Still want to get a Tribute owners club/forum up and running. 
I'd also like to know what it performs like as I haven't driven the new Fiat yet.
I had a Transit van 10 years ago with 2.5 100bhp engine. It pounded up hills without breaking sweat, so I'd like to think the Fiat will manage with 120 bhp.
Bought a good used free standing awning and a flat screen TV. Thinking about a bike rack and back box to hide the Barbie.
I can picture wifie 'n me in Triggy on the near empty autoroutes and the the alpine roads.
Am I a big kid or what?


----------



## rft

Otto-de-froste said:


> Am I a big kid or what?


Yes. Is that a problem?

I've heard nothing from Freeborn withwhom I've placed a deposit.


----------



## Otto-de-froste

No - I'm well into second childhood now.

Ordered ours from Danum, but like you haven't heard anything.

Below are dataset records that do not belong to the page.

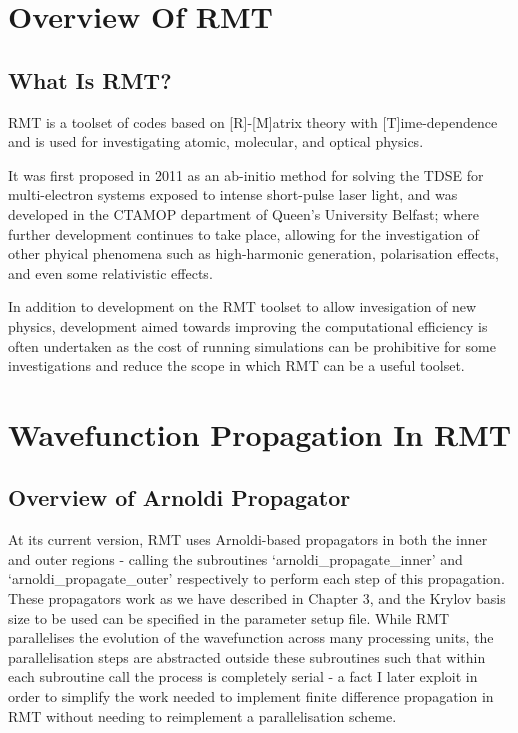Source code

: \section{Overview Of RMT}
\subsection{What Is RMT?}
RMT is a toolset of codes based on [R]-[M]atrix theory with [T]ime-dependence and is used for investigating atomic, molecular, and optical physics. 

It was first proposed\cite{LMoore} in 2011 as an ab-initio method for solving the TDSE for multi-electron systems exposed to intense short-pulse laser light, and was developed in the CTAMOP department of Queen's University Belfast; where further development continues to take place, allowing for the investigation of other phyical phenomena such as high-harmonic generation, polarisation effects, and even some relativistic effects. 

In addition to development on the RMT toolset to allow invesigation of new physics, development aimed towards improving the computational efficiency is often undertaken as the cost of running simulations can be prohibitive for some investigations and reduce the scope in which RMT can be a useful toolset.

\section{Wavefunction Propagation In RMT}
\subsection{Overview of Arnoldi Propagator}
At its current version, RMT uses Arnoldi-based propagators in both the inner and outer regions - calling the subroutines `arnoldi\_propagate\_inner' and `arnoldi\_propagate\_outer' respectively to perform each step of this propagation. These propagators work as we have described in Chapter 3, and the Krylov basis size to be used can be specified in the parameter setup file. While RMT parallelises the evolution of the wavefunction across many processing units, the parallelisation steps are abstracted outside these subroutines such that within each subroutine call the process is completely serial - a fact I later exploit in order to simplify the work needed to implement finite difference propagation in RMT without needing to reimplement a parallelisation scheme.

Let's hope they start arriving soon.

O de f


----------



## ingram

I was at Freeborn on Monday and asked about the Tribute
I was told that they were expecting a 550 in about a week and a 650 in about two, but the facial expression suggested that they'd believe it when they saw them!
I assume that they would be customers 'vans, not 'stock' items.

Harvey


----------



## oldenstar

No news from my dealer either. I must confess to being seriously peeved!
As I watch the Easter motorhomers swanning around Torbay in the sunshine I wonder if I should change tack, and go for a van that someone can actually supply me with!
Paul


----------



## rft

Freeborn have now told me 1st week in May.


----------



## grumpyman

I am told that there are at least a 100 parked up at auto Trail having pre PDI's but there again I saw a Pig flying last night. :wink:


----------



## 103878

Ordered my Tribute from Danum also - delivery April - May, was told last week that there is a problem with the supply of the new Fiat vans to Trigano. Also told that there has not yet been a customer delivery to the UK yet!!..... They could be months behind! I note that the old models dropped in price when the new model was anounced but they have shot up again in the last month as people have decided not to wait, not suprised as this is probably some of the best weather we will get this year.


----------



## LAZZA

*TRIGANO 650*

Ordered mine in October from BROWNHILLS AT NEWARK told it could be end of April! also he had heard a rumour that there is a problem with the fridge ventilation. BUT THATS ONLY A RUMOUR!


----------



## Heritage

Ordered mine in February after being told 4-6 weeks delivery after the dealer rang the factory. Then told middle of April, the latest information is 10 are due to leave the factory in 2 weeks time with the next batch not due out until end of June, and that is when I am supposed to get mine. The delay is due to the short supply of the Fiat chassis. Not too happy about the delay especially as I was given a false delivery in the first place.


----------



## oldenstar

Further update. Went into my dealer this morning and before I could say a word he told me that my van was now ready to be loaded onto a transporter, and the promise is next Wednesday! Which is the 18th.
I have made up my mind that if it is not here next week I will cancel and go for another van.
Mine is a 550 by the way.
Paul
(Incidentally I spoke to another dealer this morning-I am looking around after all- and I get the impression that the dealers themselves are seriously disenchanted with Trigano over this)


----------



## 103888

The word on the street is that Trigano held back on the van / chassis orders with Fiat as they now had 2 different wheelbase models and did not want to shell out on too many of either version in case one model did not sell. They waited for the orders to be placed with the dealers before getting back to Fiat by which time Trigano had lost their production window with Fiat who now have their factories making other customer models!! One dealer "off the record" estimated that due to the back log any orders for new Tributes placed after the end of May stand a strong chance of NOT BEING DELIVERED IN 2007!!!


----------



## 102476

*Trigano Tribute*

We ordered a 650 in Oct 06, the initial date was supposed to be March, this then became April and has now become 23rd May. Good Luck


----------



## 103878

It must be frustrating for the dealers as well as us customers. Thats all they can do is keep giving out another date to try and keep our business. I will give it till my current date and if that fails I will cancel as it will become too late to get any thing else (new) for this year. I am not being strung along by Trigano !!


----------



## 103905

Ordered Nov 06. Given delivery dates, March 07 then April / May 07, spoke to dealer this week-end and was told it could now be June / july !!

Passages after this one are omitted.